**Exercise description**
The string "calendars" may appear on lines of the entries below; report how many such lines there are, and only that.

**Supplied material**
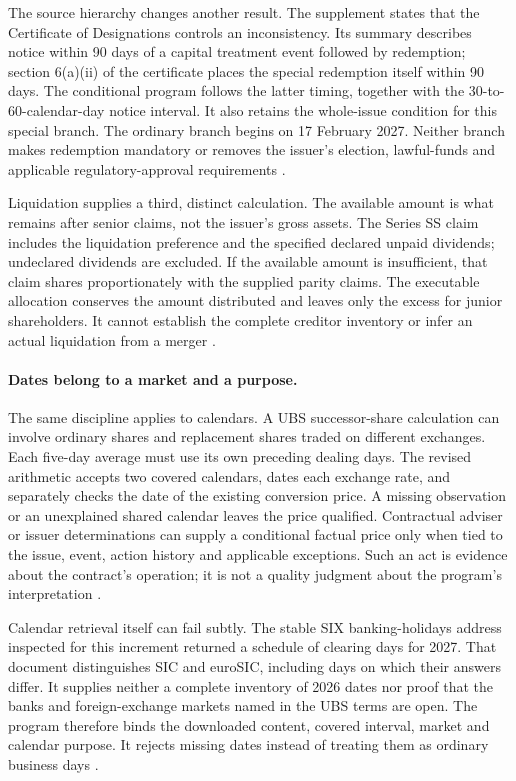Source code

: The source hierarchy changes another result. The supplement states that the
Certificate of Designations controls an inconsistency. Its summary describes
notice within 90 days of a capital treatment event followed by redemption;
section 6(a)(ii) of the certificate places the special redemption itself within
90 days. The conditional program follows the latter timing, together with
the 30-to-60-calendar-day notice interval. It also retains the whole-issue
condition for this special branch. The ordinary branch begins on 17 February
2027. Neither branch makes redemption mandatory or removes the issuer's
election, lawful-funds and applicable regulatory-approval requirements
\citep[pp.~S-16, S-19--S-20]{bofass2022}
\citep[sections~6(a)--(b)]{bofasscertificate2022}.

Liquidation supplies a third, distinct calculation. The available amount is
what remains after senior claims, not the issuer's gross assets. The Series SS
claim includes the liquidation preference and the specified declared unpaid
dividends; undeclared dividends are excluded. If the available amount is
insufficient, that claim shares proportionately with the supplied parity
claims. The executable allocation conserves the amount distributed and leaves
only the excess for junior shareholders. It cannot establish the complete
creditor inventory or infer an actual liquidation from a merger
\citep[p.~S-19]{bofass2022}.

\paragraph{Dates belong to a market and a purpose.}
The same discipline applies to calendars. A UBS successor-share calculation
can involve ordinary shares and replacement shares traded on different
exchanges. Each five-day average must use its own preceding dealing days.
The revised arithmetic accepts two covered calendars, dates each exchange
rate, and separately checks the date of the existing conversion price.
A missing observation or an unexplained shared calendar leaves the price
qualified. Contractual adviser or issuer determinations can supply a
conditional factual price only when tied to the issue, event, action history
and applicable exceptions. Such an act is evidence about the contract's
operation; it is not a quality judgment about the program's interpretation
\citep[conditions~8(d)--(e), 8(m)--(n)]{ubsat12024}.

Calendar retrieval itself can fail subtly. The stable SIX banking-holidays
address inspected for this increment returned a schedule of clearing days
for 2027. That document distinguishes SIC and euroSIC, including days on
which their answers differ. It supplies neither a complete inventory of
2026 dates nor proof that the banks and foreign-exchange markets named in
the UBS terms are open. The program therefore binds the downloaded content,
covered interval, market and calendar purpose. It rejects missing dates
instead of treating them as ordinary business days
\citep[one-page schedule]{sixclearing2027}.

**Response**
2